* Instructions to follow: The lines from the top of the data down to the line with "The Chief Surveyor of the Country is" should be repeated exactly, both ends included.

* Supplied information:
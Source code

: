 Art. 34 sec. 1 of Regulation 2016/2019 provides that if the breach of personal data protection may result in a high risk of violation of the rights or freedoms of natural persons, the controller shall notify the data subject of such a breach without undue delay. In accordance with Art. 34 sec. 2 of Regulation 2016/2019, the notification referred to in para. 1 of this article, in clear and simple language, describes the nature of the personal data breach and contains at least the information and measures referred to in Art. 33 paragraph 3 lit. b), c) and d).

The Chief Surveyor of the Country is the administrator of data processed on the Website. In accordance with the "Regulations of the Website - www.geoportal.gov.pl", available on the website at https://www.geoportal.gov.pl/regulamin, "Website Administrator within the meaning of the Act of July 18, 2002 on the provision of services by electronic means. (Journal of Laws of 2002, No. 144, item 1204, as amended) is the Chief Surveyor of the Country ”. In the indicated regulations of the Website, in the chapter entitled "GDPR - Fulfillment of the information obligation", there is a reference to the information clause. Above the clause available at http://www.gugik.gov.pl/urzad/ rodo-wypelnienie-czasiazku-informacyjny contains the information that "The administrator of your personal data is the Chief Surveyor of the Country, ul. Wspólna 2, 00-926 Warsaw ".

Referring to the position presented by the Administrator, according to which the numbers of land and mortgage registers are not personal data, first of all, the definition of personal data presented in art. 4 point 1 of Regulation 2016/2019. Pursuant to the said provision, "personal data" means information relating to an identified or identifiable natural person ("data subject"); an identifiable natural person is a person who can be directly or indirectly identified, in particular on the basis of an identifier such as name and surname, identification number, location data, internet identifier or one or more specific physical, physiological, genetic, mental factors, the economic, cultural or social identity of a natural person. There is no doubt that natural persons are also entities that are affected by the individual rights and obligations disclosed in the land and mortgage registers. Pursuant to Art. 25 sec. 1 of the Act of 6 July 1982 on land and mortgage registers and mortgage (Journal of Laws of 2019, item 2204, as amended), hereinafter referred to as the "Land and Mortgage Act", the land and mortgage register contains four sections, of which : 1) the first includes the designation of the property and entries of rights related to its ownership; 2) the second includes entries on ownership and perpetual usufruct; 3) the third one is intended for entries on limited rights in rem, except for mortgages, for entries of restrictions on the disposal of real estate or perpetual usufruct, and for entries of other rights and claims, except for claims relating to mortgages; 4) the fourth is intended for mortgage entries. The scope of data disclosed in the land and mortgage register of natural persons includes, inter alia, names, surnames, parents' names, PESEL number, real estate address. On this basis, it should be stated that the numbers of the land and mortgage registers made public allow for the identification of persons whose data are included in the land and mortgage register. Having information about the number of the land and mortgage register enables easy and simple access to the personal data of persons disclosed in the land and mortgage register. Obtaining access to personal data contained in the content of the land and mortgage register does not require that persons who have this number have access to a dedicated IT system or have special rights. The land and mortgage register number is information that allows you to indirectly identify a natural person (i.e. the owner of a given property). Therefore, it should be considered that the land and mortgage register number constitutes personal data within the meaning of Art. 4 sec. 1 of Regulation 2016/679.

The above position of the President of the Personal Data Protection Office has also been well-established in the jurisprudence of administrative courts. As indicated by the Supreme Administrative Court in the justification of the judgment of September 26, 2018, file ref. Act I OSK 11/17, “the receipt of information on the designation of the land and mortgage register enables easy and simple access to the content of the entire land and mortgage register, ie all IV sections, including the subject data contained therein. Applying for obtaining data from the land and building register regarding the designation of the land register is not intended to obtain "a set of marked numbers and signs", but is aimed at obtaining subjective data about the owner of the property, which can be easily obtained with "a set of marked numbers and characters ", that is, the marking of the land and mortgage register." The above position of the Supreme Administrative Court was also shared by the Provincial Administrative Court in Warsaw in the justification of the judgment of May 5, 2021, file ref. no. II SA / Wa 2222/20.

* Response to the exercise:
Source code

: Art. 34 sec. 1 of Regulation 2016/2019 provides that if the breach of personal data protection may result in a high risk of violation of the rights or freedoms of natural persons, the controller shall notify the data subject of such a breach without undue delay. In accordance with Art. 34 sec. 2 of Regulation 2016/2019, the notification referred to in para. 1 of this article, in clear and simple language, describes the nature of the personal data breach and contains at least the information and measures referred to in Art. 33 paragraph 3 lit. b), c) and d).

The Chief Surveyor of the Country is the administrator of data processed on the Website. In accordance with the "Regulations of the Website - www.geoportal.gov.pl", available on the website at https://www.geoportal.gov.pl/regulamin, "Website Administrator within the meaning of the Act of July 18, 2002 on the provision of services by electronic means. (Journal of Laws of 2002, No. 144, item 1204, as amended) is the Chief Surveyor of the Country ”. In the indicated regulations of the Website, in the chapter entitled "GDPR - Fulfillment of the information obligation", there is a reference to the information clause. Above the clause available at http://www.gugik.gov.pl/urzad/ rodo-wypelnienie-czasiazku-informacyjny contains the information that "The administrator of your personal data is the Chief Surveyor of the Country, ul. Wspólna 2, 00-926 Warsaw ".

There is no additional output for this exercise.